§ **EXERCISE OBJECTIVE**: Word for word, repeat every entry that appears below.

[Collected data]
━━━━━━━━━━━━━━━━━━━━
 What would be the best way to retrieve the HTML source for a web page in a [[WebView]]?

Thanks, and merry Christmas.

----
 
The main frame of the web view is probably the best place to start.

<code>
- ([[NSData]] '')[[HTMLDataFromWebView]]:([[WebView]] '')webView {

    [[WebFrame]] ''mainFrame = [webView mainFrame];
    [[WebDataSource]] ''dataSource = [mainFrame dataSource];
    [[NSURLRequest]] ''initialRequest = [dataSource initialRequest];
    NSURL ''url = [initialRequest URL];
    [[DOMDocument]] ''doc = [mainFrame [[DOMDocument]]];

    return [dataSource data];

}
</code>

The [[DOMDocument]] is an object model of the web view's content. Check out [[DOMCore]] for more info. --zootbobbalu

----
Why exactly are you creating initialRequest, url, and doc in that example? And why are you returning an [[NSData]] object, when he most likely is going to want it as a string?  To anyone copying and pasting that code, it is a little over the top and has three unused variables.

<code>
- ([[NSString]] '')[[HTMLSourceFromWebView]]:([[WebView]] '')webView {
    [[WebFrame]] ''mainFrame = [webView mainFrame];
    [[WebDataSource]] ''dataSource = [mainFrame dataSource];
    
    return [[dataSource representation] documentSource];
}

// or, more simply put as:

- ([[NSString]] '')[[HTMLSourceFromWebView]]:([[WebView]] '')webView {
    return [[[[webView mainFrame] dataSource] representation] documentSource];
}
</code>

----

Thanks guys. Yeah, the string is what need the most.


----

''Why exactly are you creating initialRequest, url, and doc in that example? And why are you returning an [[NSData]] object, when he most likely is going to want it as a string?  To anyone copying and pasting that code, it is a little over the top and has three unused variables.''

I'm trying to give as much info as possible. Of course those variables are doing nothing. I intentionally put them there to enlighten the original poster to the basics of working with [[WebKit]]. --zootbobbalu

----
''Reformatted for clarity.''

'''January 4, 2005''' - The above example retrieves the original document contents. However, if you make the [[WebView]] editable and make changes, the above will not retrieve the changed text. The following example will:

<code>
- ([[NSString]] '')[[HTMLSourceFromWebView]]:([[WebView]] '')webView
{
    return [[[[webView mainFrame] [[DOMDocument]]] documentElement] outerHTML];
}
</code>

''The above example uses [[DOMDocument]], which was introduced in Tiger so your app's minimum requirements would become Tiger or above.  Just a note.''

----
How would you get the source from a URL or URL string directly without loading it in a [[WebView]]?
━━━━━━━━━━━━━━━━━━━━
§ **WRITTEN SOLUTION**:
 What would be the best way to retrieve the HTML source for a web page in a [[WebView]]?

Thanks, and merry Christmas.

----
 
The main frame of the web view is probably the best place to start.

<code>
- ([[NSData]] '')[[HTMLDataFromWebView]]:([[WebView]] '')webView {

    [[WebFrame]] ''mainFrame = [webView mainFrame];
    [[WebDataSource]] ''dataSource = [mainFrame dataSource];
    [[NSURLRequest]] ''initialRequest = [dataSource initialRequest];
    NSURL ''url = [initialRequest URL];
    [[DOMDocument]] ''doc = [mainFrame [[DOMDocument]]];

    return [dataSource data];

}
</code>

The [[DOMDocument]] is an object model of the web view's content. Check out [[DOMCore]] for more info. --zootbobbalu

----
Why exactly are you creating initialRequest, url, and doc in that example? And why are you returning an [[NSData]] object, when he most likely is going to want it as a string?  To anyone copying and pasting that code, it is a little over the top and has three unused variables.

<code>
- ([[NSString]] '')[[HTMLSourceFromWebView]]:([[WebView]] '')webView {
    [[WebFrame]] ''mainFrame = [webView mainFrame];
    [[WebDataSource]] ''dataSource = [mainFrame dataSource];
    
    return [[dataSource representation] documentSource];
}

// or, more simply put as:

- ([[NSString]] '')[[HTMLSourceFromWebView]]:([[WebView]] '')webView {
    return [[[[webView mainFrame] dataSource] representation] documentSource];
}
</code>

----

Thanks guys. Yeah, the string is what need the most.


----

''Why exactly are you creating initialRequest, url, and doc in that example? And why are you returning an [[NSData]] object, when he most likely is going to want it as a string?  To anyone copying and pasting that code, it is a little over the top and has three unused variables.''

I'm trying to give as much info as possible. Of course those variables are doing nothing. I intentionally put them there to enlighten the original poster to the basics of working with [[WebKit]]. --zootbobbalu

----
''Reformatted for clarity.''

'''January 4, 2005''' - The above example retrieves the original document contents. However, if you make the [[WebView]] editable and make changes, the above will not retrieve the changed text. The following example will:

<code>
- ([[NSString]] '')[[HTMLSourceFromWebView]]:([[WebView]] '')webView
{
    return [[[[webView mainFrame] [[DOMDocument]]] documentElement] outerHTML];
}
</code>

''The above example uses [[DOMDocument]], which was introduced in Tiger so your app's minimum requirements would become Tiger or above.  Just a note.''

----
How would you get the source from a URL or URL string directly without loading it in a [[WebView]]?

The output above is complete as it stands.